The Chronicles accessed a copy determining prices in Mageragere sector of Nyarugenge district. The lowest households pay Rwf 2,300, as others pay Rwf 4600 and Rwf 6900 for homes considered well-to-do.
Households in some parts of Nyarugenge district pay Rwf 1,800 for first category, Rwf 3600 for the second category and Rwf 5300 – the third category defined as ‘rich people’.
In Gasabo district, the different sectors have also set various prices for the households ranging between Rwf 1,700 and 5,000.
For Kicukiro district, Gahanga sector for example charges Rwf 1,800 for the lowest category – to Rwf 7500 and Rwf 11,200 for the rich families living in huge homes.
However, in the same district, residents in some areas pay much less.
Kigali’s strict regulations prescribe that it is mandatory for the cleaning companies to collect garbage four time in a month – usually Monday. However, different areas have own schedule agreed upon by the company.
Behind this orderly flow of garbage and money, is a network of 135 companies. Some have been around for years – have huge contracts from different districts and sectors.
On the list includes New Life Cleaning Services – believed to be one of the biggest or even the most dominant player, which actually rivals with COPED LTD. The others are INEMA Cleaning services, N&S God cleaning Ltd, and AGRUNI LTD.
COPED Ltd has 150 cleaners and supervisors, while AGRUNI Ltd covers 325 employees, whereas N&S God cleaning Ltd has 60 people on its payroll.
AGRUNI Ltd and COPED Ltd are also involved in recycling and transforming waste into other products. AGRUNI Ltd even makes pavements from garbage, and also partners with another firm that makes plastic products like basins from recycled plastic waste.
Some of these companies told The Chronicles that they had invested billions to acquire different materials like garbage trucks. It is a fiercely competitive industry.
COPED LTD, told us that in 2012 when it was starting, it invested Rwf 1 billion. Another of the giant industry players is AGRUNI Ltd whose operations include waste collection and recycling. The firm told us it has invested Rwf 9 billion.
Garbage feees: Rwf 10 billion collected from homes
None of the companies was ready to provide inside details about their specific expenditures and revenues. But we managed to put together some figures from other sources.
The smallest company spends around Rwf 24million on wages for employees such as Mujawamariya highlighted at the beginning of this story. The biggest companies said they spend more than Rwf150million paying their cleaners annually.
On average, it could suggest that all the companies combined are spending on average Rwf 80 million annually on paying their staff, which translates into more than Rwf2billion annually in total expenditure for paying the employee wages.
Mujawamariya and the other employees are paid Rwf 30,000. The people who work as supervisors are paid 100,000 monthly – actually the highest paid, with the exception of the directors who are usually family members of the company owner.

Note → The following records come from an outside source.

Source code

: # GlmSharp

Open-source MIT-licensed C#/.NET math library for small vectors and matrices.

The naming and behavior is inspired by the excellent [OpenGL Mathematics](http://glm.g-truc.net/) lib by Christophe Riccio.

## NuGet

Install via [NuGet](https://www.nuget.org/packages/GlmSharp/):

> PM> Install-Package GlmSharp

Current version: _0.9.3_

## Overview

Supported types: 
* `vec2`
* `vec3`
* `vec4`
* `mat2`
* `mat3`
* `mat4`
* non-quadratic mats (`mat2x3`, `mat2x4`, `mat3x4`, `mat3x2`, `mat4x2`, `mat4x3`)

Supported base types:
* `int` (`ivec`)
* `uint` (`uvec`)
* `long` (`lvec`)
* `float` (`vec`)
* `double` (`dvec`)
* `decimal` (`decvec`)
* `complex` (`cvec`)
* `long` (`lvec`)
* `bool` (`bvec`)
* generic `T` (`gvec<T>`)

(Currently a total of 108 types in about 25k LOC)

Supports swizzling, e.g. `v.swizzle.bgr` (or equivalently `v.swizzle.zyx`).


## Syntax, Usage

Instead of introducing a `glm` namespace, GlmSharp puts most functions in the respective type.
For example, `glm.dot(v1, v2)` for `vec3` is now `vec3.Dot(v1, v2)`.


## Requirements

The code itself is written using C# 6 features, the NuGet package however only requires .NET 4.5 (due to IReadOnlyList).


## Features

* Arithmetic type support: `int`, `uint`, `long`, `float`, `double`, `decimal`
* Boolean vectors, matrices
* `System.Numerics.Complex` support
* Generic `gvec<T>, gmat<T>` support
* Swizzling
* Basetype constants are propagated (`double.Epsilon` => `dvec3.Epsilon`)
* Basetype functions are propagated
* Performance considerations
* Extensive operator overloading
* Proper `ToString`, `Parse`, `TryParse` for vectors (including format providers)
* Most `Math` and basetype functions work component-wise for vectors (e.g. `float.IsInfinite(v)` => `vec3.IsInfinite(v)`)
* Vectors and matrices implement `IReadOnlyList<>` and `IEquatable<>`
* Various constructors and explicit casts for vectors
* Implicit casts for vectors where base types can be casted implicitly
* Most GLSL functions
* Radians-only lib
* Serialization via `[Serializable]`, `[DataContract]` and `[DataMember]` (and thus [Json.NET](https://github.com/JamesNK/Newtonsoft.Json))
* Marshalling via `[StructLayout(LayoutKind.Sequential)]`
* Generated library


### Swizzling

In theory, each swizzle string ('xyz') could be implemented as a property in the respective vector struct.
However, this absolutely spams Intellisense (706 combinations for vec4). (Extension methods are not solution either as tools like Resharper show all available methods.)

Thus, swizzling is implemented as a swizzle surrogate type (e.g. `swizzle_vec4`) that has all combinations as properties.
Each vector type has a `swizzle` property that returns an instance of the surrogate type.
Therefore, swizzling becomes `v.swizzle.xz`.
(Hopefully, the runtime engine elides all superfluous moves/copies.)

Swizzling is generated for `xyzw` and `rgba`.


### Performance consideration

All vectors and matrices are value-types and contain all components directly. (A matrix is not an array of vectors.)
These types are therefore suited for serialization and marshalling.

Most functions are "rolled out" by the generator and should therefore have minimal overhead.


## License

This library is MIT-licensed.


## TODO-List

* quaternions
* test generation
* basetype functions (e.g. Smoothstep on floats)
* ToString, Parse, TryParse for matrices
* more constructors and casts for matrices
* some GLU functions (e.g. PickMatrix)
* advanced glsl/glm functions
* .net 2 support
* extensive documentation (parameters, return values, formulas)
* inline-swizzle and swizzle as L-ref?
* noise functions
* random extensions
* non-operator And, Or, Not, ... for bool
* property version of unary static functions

According to the 2012 national census, Kigali had 282,100 households, which could have grown to over 300,000 households today.
The cleaning companies are collecting a total of over Rwf750m every month from homes alone, excluding what they collect from cleaning offices, and the streets – paid for by City of Kigali or district authorities.
In other words, in a typical year like 2018, the companies collected up to Rwf 10 billion from homes as garbage fees.
The business is so profitable that, according industry sources, the owner of New Life Cleaning Services set up this company after another called Royal Cleaning Services. He transferred this latter one to a family member.
The companies are making millions in collections and contract fees from government and big private companies that have large premises, but the cleaning companies pay peanuts to their employees.
As we spoke to Mujawamariya, during her evening shift that lasts several hours into darkness, she looked restless. She answers questions and then moves away.
“The owner warned us that he will dismiss anyone who talks to the media,” she said insisting that it is not good for their job security to talk to The Chronicles.
“We are treated like mayibobo,” added Mujawamariya, referring to local word used to mean street kids.
Another of her colleagues Mukamana Spesciose is also paid Rwf 30,000, including the mandatory Rwf 900 deduction for health insurance. Like Mujawamariya and Mukamana, we have established that all low wage earners are paid by hand. They collect their money from supervisors.
“They told us that if their contract period is not increased they will not increase our salary,” she said, but has no idea how her company makes money.
Then there is Marriam, in her 50s working for INEMA Cleaning Services. Her payment, also done by hand and not through a bank, is Rwf 40,000 – slightly above many of her counterparts in the same job.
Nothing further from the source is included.